Document images with source code:

================================

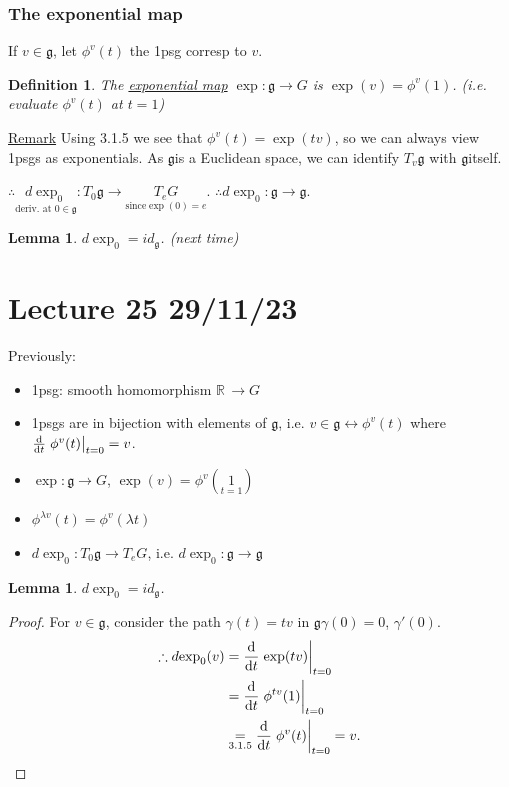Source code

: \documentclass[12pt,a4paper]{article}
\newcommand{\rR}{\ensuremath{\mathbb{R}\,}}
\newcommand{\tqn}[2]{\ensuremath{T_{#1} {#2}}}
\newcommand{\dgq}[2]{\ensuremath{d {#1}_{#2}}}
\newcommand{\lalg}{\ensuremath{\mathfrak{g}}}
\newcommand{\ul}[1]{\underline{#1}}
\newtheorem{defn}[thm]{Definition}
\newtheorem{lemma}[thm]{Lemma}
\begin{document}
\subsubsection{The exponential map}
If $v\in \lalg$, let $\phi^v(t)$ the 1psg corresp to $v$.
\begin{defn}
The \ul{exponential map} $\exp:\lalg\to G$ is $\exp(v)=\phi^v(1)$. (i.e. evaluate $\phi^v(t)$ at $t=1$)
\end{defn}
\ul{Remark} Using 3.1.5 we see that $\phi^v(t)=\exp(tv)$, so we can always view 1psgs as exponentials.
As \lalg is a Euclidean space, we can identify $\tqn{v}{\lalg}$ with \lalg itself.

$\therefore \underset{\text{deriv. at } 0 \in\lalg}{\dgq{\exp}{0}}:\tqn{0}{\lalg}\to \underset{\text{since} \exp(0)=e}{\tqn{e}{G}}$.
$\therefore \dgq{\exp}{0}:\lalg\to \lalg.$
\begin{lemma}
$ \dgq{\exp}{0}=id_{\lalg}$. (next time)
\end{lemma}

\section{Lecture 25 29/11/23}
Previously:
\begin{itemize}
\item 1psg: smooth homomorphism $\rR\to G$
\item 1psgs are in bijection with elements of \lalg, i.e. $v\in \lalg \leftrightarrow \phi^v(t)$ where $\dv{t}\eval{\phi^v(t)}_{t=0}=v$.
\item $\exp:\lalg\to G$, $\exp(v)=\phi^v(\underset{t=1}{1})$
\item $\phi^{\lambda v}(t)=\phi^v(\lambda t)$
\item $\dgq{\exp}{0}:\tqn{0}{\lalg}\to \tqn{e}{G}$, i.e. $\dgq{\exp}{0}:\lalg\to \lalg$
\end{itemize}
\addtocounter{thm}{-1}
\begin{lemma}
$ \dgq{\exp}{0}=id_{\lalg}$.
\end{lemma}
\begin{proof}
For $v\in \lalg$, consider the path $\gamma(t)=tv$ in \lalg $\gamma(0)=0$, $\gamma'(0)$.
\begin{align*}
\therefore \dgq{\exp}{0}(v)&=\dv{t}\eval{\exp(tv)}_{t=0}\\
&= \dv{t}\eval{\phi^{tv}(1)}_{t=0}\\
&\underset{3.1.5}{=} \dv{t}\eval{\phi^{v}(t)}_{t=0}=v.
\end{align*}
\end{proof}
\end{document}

================================

PROMPT: The records above, copied word for word without the pictures, are what should be output.

SOLUTION TO THIS EXERCISE:
Source code

: \documentclass[12pt,a4paper]{article}
\newcommand{\rR}{\ensuremath{\mathbb{R}\,}}
\newcommand{\tqn}[2]{\ensuremath{T_{#1} {#2}}}
\newcommand{\dgq}[2]{\ensuremath{d {#1}_{#2}}}
\newcommand{\lalg}{\ensuremath{\mathfrak{g}}}
\newcommand{\ul}[1]{\underline{#1}}
\newtheorem{defn}[thm]{Definition}
\newtheorem{lemma}[thm]{Lemma}
\begin{document}
\subsubsection{The exponential map}
If $v\in \lalg$, let $\phi^v(t)$ the 1psg corresp to $v$.
\begin{defn}
The \ul{exponential map} $\exp:\lalg\to G$ is $\exp(v)=\phi^v(1)$. (i.e. evaluate $\phi^v(t)$ at $t=1$)
\end{defn}
\ul{Remark} Using 3.1.5 we see that $\phi^v(t)=\exp(tv)$, so we can always view 1psgs as exponentials.
As \lalg is a Euclidean space, we can identify $\tqn{v}{\lalg}$ with \lalg itself.

$\therefore \underset{\text{deriv. at } 0 \in\lalg}{\dgq{\exp}{0}}:\tqn{0}{\lalg}\to \underset{\text{since} \exp(0)=e}{\tqn{e}{G}}$.
$\therefore \dgq{\exp}{0}:\lalg\to \lalg.$
\begin{lemma}
$ \dgq{\exp}{0}=id_{\lalg}$. (next time)
\end{lemma}

\section{Lecture 25 29/11/23}
Previously:
\begin{itemize}
\item 1psg: smooth homomorphism $\rR\to G$
\item 1psgs are in bijection with elements of \lalg, i.e. $v\in \lalg \leftrightarrow \phi^v(t)$ where $\dv{t}\eval{\phi^v(t)}_{t=0}=v$.
\item $\exp:\lalg\to G$, $\exp(v)=\phi^v(\underset{t=1}{1})$
\item $\phi^{\lambda v}(t)=\phi^v(\lambda t)$
\item $\dgq{\exp}{0}:\tqn{0}{\lalg}\to \tqn{e}{G}$, i.e. $\dgq{\exp}{0}:\lalg\to \lalg$
\end{itemize}
\addtocounter{thm}{-1}
\begin{lemma}
$ \dgq{\exp}{0}=id_{\lalg}$.
\end{lemma}
\begin{proof}
For $v\in \lalg$, consider the path $\gamma(t)=tv$ in \lalg $\gamma(0)=0$, $\gamma'(0)$.
\begin{align*}
\therefore \dgq{\exp}{0}(v)&=\dv{t}\eval{\exp(tv)}_{t=0}\\
&= \dv{t}\eval{\phi^{tv}(1)}_{t=0}\\
&\underset{3.1.5}{=} \dv{t}\eval{\phi^{v}(t)}_{t=0}=v.
\end{align*}
\end{proof}
\end{document}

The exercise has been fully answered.